The answer must be one number: how many lines in the data below include the string "account".

□ □ □ □

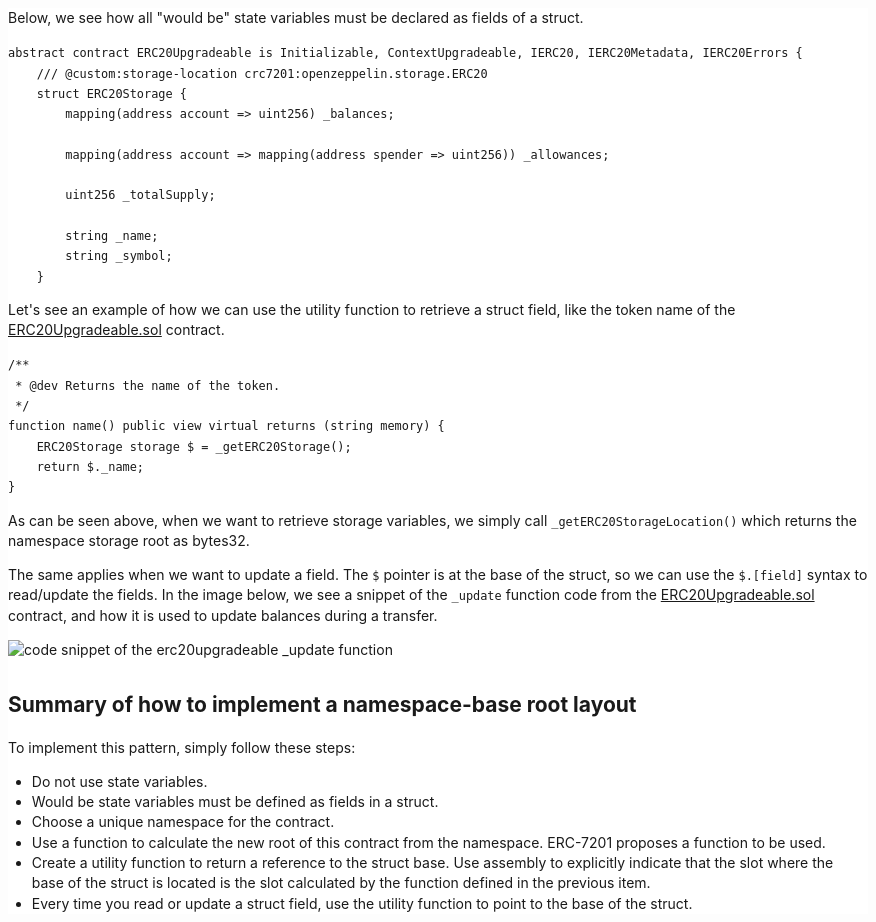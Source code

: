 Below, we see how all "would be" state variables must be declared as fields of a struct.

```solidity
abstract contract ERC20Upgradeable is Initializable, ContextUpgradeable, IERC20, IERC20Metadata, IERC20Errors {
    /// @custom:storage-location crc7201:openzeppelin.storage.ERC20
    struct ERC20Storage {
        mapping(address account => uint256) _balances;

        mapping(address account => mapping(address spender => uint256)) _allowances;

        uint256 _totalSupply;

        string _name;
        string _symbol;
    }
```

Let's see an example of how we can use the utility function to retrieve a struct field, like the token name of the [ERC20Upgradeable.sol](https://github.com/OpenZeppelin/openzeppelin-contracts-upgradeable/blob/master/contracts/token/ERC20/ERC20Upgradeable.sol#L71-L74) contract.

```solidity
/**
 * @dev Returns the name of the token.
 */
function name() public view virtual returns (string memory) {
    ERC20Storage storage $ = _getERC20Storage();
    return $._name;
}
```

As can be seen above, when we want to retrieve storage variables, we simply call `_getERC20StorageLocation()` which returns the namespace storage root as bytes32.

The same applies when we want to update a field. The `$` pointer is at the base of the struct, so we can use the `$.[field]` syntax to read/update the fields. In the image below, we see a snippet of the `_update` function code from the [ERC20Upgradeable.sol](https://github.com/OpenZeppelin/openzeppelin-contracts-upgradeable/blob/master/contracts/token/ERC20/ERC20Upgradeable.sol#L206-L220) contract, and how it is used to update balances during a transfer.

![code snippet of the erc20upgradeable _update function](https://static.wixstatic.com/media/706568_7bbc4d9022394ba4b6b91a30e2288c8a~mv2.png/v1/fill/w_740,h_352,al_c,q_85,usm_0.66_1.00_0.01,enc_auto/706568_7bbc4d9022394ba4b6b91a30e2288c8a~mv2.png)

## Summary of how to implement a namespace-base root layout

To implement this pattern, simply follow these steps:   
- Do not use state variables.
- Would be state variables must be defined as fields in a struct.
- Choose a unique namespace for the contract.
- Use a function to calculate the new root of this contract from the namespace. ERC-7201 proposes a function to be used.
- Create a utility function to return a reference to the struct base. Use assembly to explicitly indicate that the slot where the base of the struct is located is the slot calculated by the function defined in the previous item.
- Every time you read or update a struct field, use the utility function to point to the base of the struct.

□ □ □ □

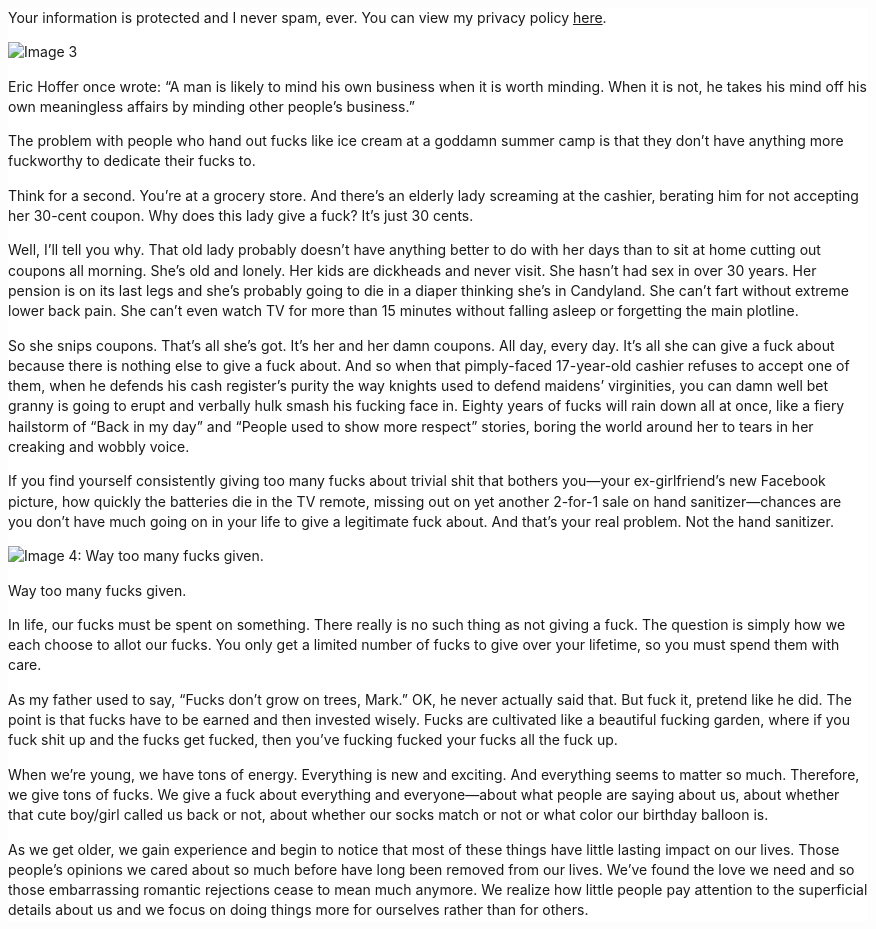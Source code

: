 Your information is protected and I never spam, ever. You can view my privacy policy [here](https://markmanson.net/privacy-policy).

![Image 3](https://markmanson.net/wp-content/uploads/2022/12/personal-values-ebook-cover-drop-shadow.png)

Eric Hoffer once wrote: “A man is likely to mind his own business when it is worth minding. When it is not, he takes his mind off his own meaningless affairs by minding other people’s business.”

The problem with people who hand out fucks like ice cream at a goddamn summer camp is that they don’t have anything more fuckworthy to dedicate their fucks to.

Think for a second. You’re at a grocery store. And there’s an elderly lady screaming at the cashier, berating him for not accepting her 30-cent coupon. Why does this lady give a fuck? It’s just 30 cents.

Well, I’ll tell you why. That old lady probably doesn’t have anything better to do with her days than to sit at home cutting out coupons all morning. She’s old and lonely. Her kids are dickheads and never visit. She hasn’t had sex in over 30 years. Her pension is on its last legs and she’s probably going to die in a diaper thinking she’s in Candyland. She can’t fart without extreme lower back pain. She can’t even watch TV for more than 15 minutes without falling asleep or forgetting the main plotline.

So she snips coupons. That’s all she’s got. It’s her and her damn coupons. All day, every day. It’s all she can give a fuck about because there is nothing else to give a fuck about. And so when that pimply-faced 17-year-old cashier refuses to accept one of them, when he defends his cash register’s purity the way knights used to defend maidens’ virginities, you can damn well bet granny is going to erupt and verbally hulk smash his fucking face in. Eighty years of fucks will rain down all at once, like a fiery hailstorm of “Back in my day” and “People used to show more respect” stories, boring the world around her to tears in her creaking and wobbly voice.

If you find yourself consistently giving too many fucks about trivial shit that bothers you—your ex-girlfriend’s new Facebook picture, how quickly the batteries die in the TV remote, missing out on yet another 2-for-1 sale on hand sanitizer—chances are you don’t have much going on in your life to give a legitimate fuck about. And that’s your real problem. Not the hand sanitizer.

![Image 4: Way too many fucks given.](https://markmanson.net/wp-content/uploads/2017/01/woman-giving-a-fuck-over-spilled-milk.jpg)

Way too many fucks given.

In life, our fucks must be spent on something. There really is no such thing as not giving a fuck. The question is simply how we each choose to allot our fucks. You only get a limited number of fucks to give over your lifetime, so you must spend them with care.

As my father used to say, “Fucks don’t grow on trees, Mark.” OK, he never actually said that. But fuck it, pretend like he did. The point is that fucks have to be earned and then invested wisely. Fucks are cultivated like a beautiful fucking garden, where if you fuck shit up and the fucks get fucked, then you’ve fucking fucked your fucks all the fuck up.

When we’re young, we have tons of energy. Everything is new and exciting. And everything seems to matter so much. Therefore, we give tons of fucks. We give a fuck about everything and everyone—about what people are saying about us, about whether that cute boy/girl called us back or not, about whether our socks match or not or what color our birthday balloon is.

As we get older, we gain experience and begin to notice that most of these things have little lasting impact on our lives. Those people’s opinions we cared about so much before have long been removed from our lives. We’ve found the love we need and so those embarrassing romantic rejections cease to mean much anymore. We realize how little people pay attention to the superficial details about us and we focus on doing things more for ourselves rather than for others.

□ □ □ □

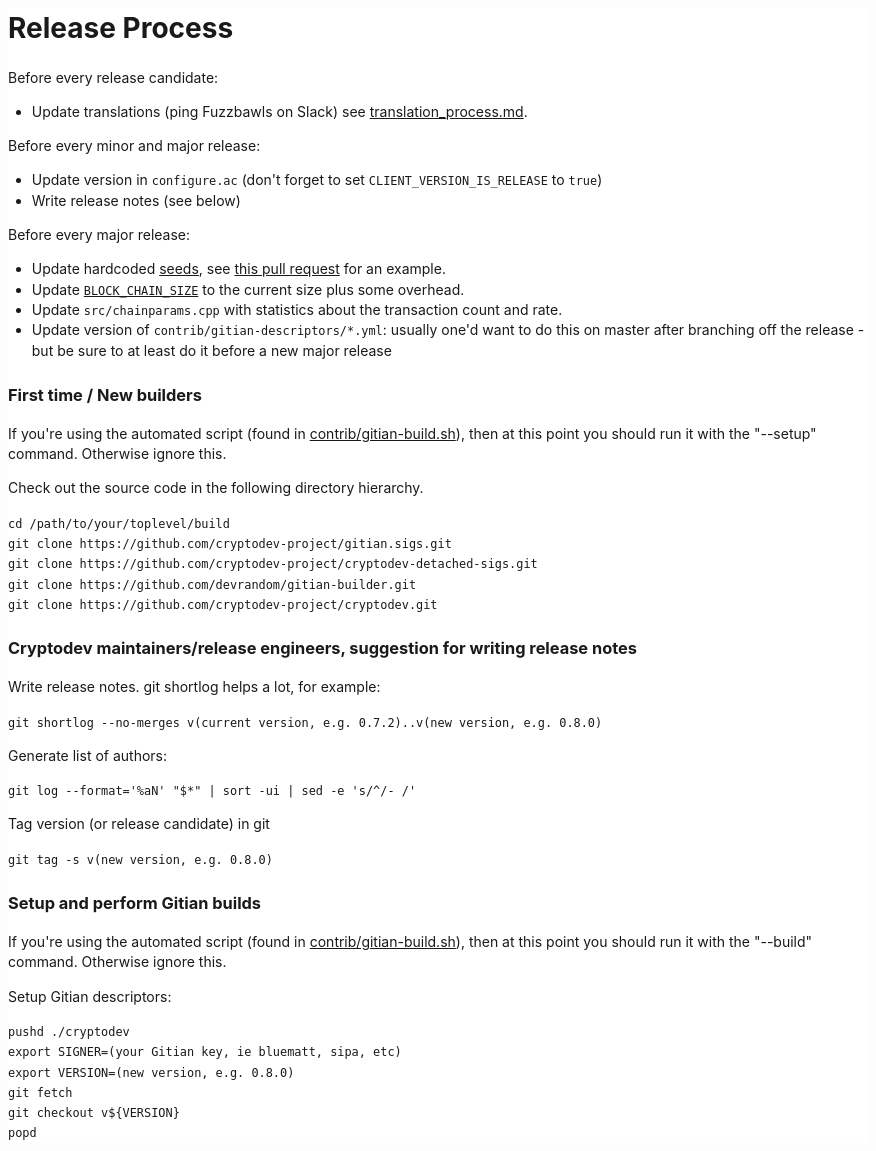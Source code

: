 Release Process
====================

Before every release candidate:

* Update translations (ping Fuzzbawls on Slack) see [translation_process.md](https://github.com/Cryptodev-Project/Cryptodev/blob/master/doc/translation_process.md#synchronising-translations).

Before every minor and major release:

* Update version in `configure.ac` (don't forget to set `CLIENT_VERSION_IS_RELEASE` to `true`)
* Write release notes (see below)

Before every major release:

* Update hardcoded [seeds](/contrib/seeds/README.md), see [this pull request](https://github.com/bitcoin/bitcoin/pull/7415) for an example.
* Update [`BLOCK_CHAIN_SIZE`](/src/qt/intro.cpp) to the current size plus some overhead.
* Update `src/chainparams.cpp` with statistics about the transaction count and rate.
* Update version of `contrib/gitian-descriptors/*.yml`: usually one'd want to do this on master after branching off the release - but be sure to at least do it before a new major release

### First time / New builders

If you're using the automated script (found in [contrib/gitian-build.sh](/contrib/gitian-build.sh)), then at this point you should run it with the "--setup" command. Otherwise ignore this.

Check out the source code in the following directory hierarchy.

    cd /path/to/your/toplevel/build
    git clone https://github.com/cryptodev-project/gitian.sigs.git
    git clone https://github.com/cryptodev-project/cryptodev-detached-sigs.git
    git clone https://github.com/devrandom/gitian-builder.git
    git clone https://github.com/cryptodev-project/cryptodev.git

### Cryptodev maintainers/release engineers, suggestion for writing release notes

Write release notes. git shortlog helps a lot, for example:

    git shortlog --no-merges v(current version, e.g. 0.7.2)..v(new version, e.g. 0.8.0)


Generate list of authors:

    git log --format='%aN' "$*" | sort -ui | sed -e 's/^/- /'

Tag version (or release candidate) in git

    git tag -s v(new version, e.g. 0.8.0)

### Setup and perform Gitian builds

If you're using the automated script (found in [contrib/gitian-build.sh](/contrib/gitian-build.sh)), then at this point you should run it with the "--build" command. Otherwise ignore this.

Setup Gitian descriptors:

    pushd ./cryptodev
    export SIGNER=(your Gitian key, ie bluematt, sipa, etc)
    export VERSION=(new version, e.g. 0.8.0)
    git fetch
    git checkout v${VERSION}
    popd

□ □ □ □

(Result) 2